▶ **To do**
Looking at the listing beneath, work out how many lines hold "breast" and report only that figure.
****************************************
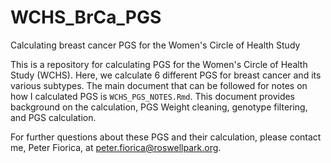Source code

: # WCHS_BrCa_PGS
Calculating breast cancer PGS for the Women's Circle of Health Study

This is a repository for calculating PGS for the Women's Circle of Health Study (WCHS). Here, we calculate 6 different PGS for breast cancer and its various subtypes. The main document that can be followed for notes on how I calculated PGS is `WCHS_PGS_NOTES.Rmd`. This document provides background on the calculation, PGS Weight cleaning, genotype filtering, and PGS calculation. 

For further questions about these PGS and their calculation, please contact me, Peter Fiorica, at peter.fiorica@roswellpark.org.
****************************************
▶ **Your solution**
2